Effects of cage type and dietary limestone particle size (LPS) on feed intake, body weight, and gizzard weight in LSL-Lite pullets.

Item	Feed intake, g			Body weight, g				Gizzard, g/kg BW			Gizzard content, g
Age, week:	1–4	5–12	13–16	0	4	12	16	4	12	16	4	12	16
Cage1
CON	689.3a	3,832.3	1,612.6b	35.0	262.5a	993.6b	1,160.5b	28.1	16.6	144.2a	3.1	3.6	2.2b
FUR	599.3b	3,813.1	1,810.0a	34.9	254.3b	1,025.2a	1,235.0a	28.0	16.2	13.5b	3.0	3.8	2.7a
SEM	6.4	53.1	13.4	0.1	1.7	4.3	9.1	0.4	0.3	0.2	0.1	0.2	0.2
LPS2
F	646.3	3,849.3	1,724.0	34.9	253.1a	1,015.3	1,209.1	29.4a	16.6	13.5	3.2	3.7	2.2
FM	643.2	3,711.0	1,693.4	35.0	260.0a,b	1,007.0	1,185.4	27.9b	16.5	14.3	3.1	3.8	2.5
M	643.5	3,847.8	1,716.5	34.9	262.1b,c	1,005.9	1,198.1	27.1b	16.1	13.8	3.0	3.5	2.5
SEM	7.8	65.2	16.5	0.1	2.1	5.4	11.1	0.6	0.3	0.3	0.1	0.2	0.2
P-values
Cage	<0.01	0.801	<0.01	0.181	0.002	<0.01	<0.01	0.877	0.327	0.030	0.785	0.467	0.041
LPS	0.953	0.631	0.404	0.336	0.015	0.416	0.337	0.023	0.497	0.143	0.408	0.671	0.567
Cage × LPS	0.728	0.679	0.657	0.374	0.486	0.372	0.553	0.253	0.368	0.073	0.785	0.566	0.060

a-cWithin a column by response criteria, LSmeans assigned different letter superscripts differs, P < 0.05, n = 6.

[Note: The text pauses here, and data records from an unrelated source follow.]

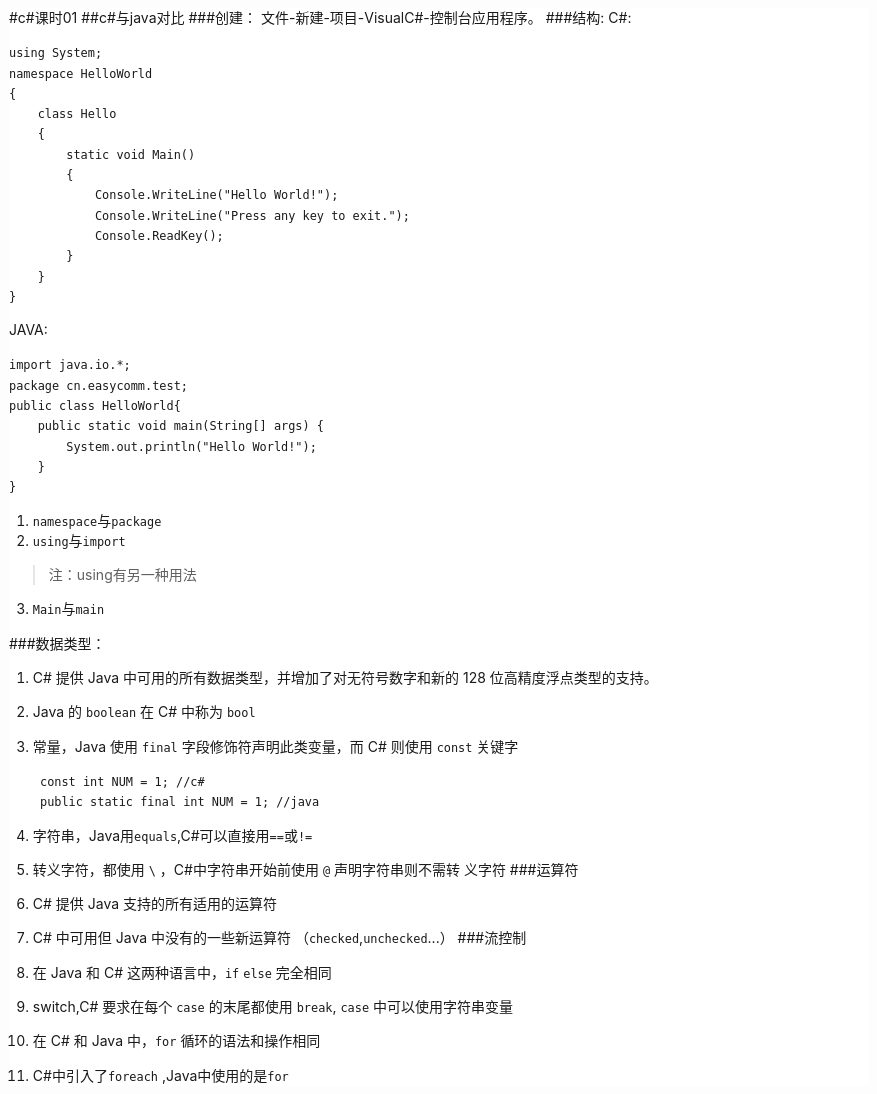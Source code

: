 #c#课时01
##c#与java对比
###创建：
	文件-新建-项目-VisualC#-控制台应用程序。
###结构:
C#:

	using System;
	namespace HelloWorld
	{
    	class Hello 
    	{
        	static void Main() 
        	{
            	Console.WriteLine("Hello World!");
            	Console.WriteLine("Press any key to exit.");
            	Console.ReadKey();
        	}
    	}
	}

JAVA:

	import java.io.*;
	package cn.easycomm.test;
	public class HelloWorld{ 
		public static void main(String[] args) {  
  			System.out.println("Hello World!"); 
  		}
	}

1. `namespace`与`package`
2. `using`与`import` 

> 注：using有另一种用法

3. `Main`与`main`

###数据类型：

1. C# 提供 Java 中可用的所有数据类型，并增加了对无符号数字和新的 	128 位高精度浮点类型的支持。
2. Java 的 `boolean` 在 C# 中称为 `bool`
3. 常量，Java 使用 `final` 字段修饰符声明此类变量，而 C# 则使用 	`const` 关键字
		
		const int NUM = 1; //c#
		public static final int NUM = 1; //java
4. 字符串，Java用`equals`,C#可以直接用`==`或`!=`
5. 转义字符，都使用 `\` ，C#中字符串开始前使用 `@` 声明字符串则不需转	义字符
###运算符

1. C# 提供 Java 支持的所有适用的运算符
2. C# 中可用但 Java 中没有的一些新运算符	（`checked`,`unchecked`...）
###流控制

1. 在 Java 和 C# 这两种语言中，`if` `else` 完全相同
2. switch,C# 要求在每个 `case` 的末尾都使用 `break`, `case` 	中可以使用字符串变量
3. 在 C# 和 Java 中，`for` 循环的语法和操作相同
4. C#中引入了`foreach` ,Java中使用的是`for`
	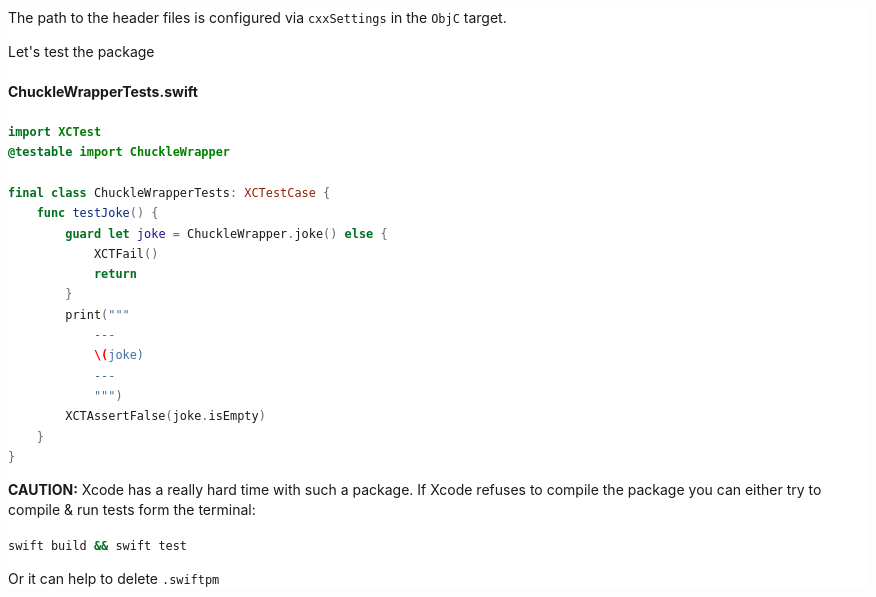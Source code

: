 The path to the header files is configured via `cxxSettings` in the `ObjC` target.

Let's test the package

#### ChuckleWrapperTests.swift

```swift
import XCTest
@testable import ChuckleWrapper

final class ChuckleWrapperTests: XCTestCase {
    func testJoke() {
        guard let joke = ChuckleWrapper.joke() else {
            XCTFail()
            return
        }
        print("""
            ---
            \(joke)
            ---
            """)
        XCTAssertFalse(joke.isEmpty)
    }
}
```

**CAUTION:** Xcode has a really hard time with such a package. If Xcode refuses to compile the package you can either try to compile & run tests form the terminal:

```bash
swift build && swift test
```

Or it can help to delete `.swiftpm`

CON, conventional cage 76 cm × 71 cm × 46 cm; FUR, furnished cage 239 cm × 80 cm × 75 cm outfitted with platforms and terraces to increases opportunities for load bearing exercises (e.g., jumping, perching, flying) (Casey-Trott et al., 2017; Habinski et al., 2017).

F, fine; FM, mixture of fine and medium (1:1 wt/wt) and M, medium limestone particle size. Gizzard weight and content are average of 2 pullets per cage.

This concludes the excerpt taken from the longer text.